Por Amaury Sánchez
En las penumbras de la Santa Sede, donde los mármoles murmuran el paso de los siglos y los ecos de las homilías resuenan en latín como si fueran plegarias flotando en aceite de mirra, se gesta una expectativa callada, casi mística: ¿quién sucederá al Papa Francisco?
La pregunta, sencilla como un padrenuestro, tiene la complejidad de las grandes epopeyas. No se trata sólo de quién vestirá la sotana blanca, ni de quién recibirá el anillo del Pescador; se trata, sobre todo, de quién será capaz de mantener a flote, en este mar embravecido por las guerras, la codicia y la desesperanza, el viejo navío de Pedro, ese que cruje pero no naufraga.

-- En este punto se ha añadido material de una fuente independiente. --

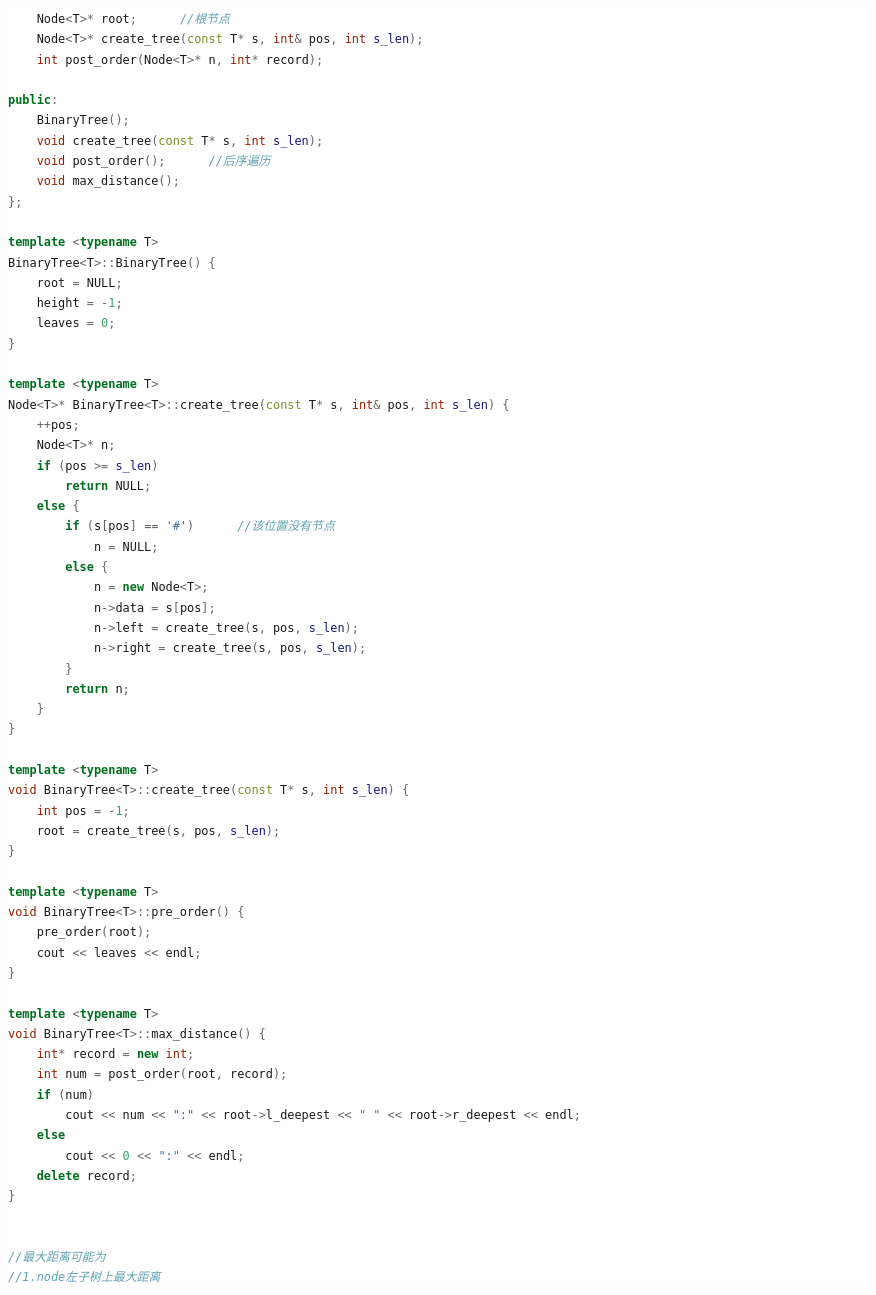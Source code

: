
 ```c++
	Node<T>* root;		//根节点
	Node<T>* create_tree(const T* s, int& pos, int s_len);
	int post_order(Node<T>* n, int* record);

public:
	BinaryTree();
	void create_tree(const T* s, int s_len);
	void post_order();		//后序遍历
	void max_distance();
};

template <typename T>
BinaryTree<T>::BinaryTree() {
	root = NULL;
	height = -1;
	leaves = 0;
}

template <typename T>
Node<T>* BinaryTree<T>::create_tree(const T* s, int& pos, int s_len) {
	++pos;
	Node<T>* n;
	if (pos >= s_len)
		return NULL;
	else {
		if (s[pos] == '#')		//该位置没有节点
			n = NULL;
		else {
			n = new Node<T>;
			n->data = s[pos];
			n->left = create_tree(s, pos, s_len);
			n->right = create_tree(s, pos, s_len);
		}
		return n;
	}
}

template <typename T>
void BinaryTree<T>::create_tree(const T* s, int s_len) {
	int pos = -1;
	root = create_tree(s, pos, s_len);
}

template <typename T>
void BinaryTree<T>::pre_order() {
	pre_order(root);
	cout << leaves << endl;
}

template <typename T>
void BinaryTree<T>::max_distance() {
	int* record = new int;
	int num = post_order(root, record);
	if (num)
		cout << num << ":" << root->l_deepest << " " << root->r_deepest << endl;
	else
		cout << 0 << ":" << endl;
	delete record;
}


//最大距离可能为
//1.node左子树上最大距离
```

«Quien entra en un cónclave como papa, lo deja como cardenal», dice un refrán romano que huele a incienso envejecido. Es un recordatorio cruel de que en los asuntos del Espíritu, la lógica humana es solo un huésped sin privilegios. Sin embargo, como buenos mortales, nos entregamos al juego de los nombres con la fe de quien prende una vela al santo equivocado por si acaso.
Está Pietro Parolin, italiano, diplomático como un ajedrecista de sotana, conocedor de los entresijos vaticanos y con la habilidad de caminar sobre el delgado hilo entre la moderación y el reformismo sin caer en la herejía ni en el inmovilismo. Le sigue Matteo Zuppi, el arzobispo de Bolonia, pastor de los humildes, con alma franciscana y verbo compasivo, que ha tejido la paz donde la pólvora aún humea.
Desde el trópico de Asia resplandece Luis Antonio Tagle, filipino de sonrisa diáfana y verbo entusiasta, hombre del oriente que podría llevar la sede petrina a nuevas latitudes culturales, con la brisa de un catolicismo más joven y vivaz. En África, la voz grave de Peter Turkson resuena con fuerza, trayendo el eco de la justicia social y el clamor de un continente que, aunque silenciado, es ya pulmón espiritual del cristianismo. Y en los ecos más tradicionales, se alza la figura de Robert Sarah, cardenal guineano de liturgia férrea y dogma inquebrantable, guardián de los misterios más antiguos.
Y como en los boleros que se escuchaban en las radios de provincia, también hay mexicanos en esta danza invisible: Carlos Aguiar Retes, del Valle de México, y Francisco Robles Ortega, de Guadalajara, ambos cardenales curtidos en las faenas pastorales, aunque menos mencionados entre los favoritos. Su presencia, sin embargo, revela que el cónclave no es una asamblea de potencias, sino de almas en busca de una llama.
Pero más allá de los nombres, lo que el mundo necesita es un papa con el corazón del que escucha más que del que habla, con los pies cansados de andar entre la gente y no con los zapatos nuevos de la diplomacia vaticana. Alguien que entienda que el Evangelio no se predica desde el púlpito, sino desde la entraña misma de las injusticias: con las manos hundidas en el barro de la pobreza, el lodo de los abusos y el polvo de los migrantes.
El Papa Francisco, ese hombre que llegó del fin del mundo con acento de tango y alma de jesuita, ha abierto ventanas que llevaban siglos cerradas. Su sucesor no deberá cerrarlas. Deberá, al contrario, hacer que el aire nuevo se transforme en viento de cambio.
Y entonces sí, tal vez, en un rincón olvidado de algún convento, una monjita con las manos agrietadas por la escoba podrá decir, con una sonrisa: «Este sí que es Papa, como Dios manda».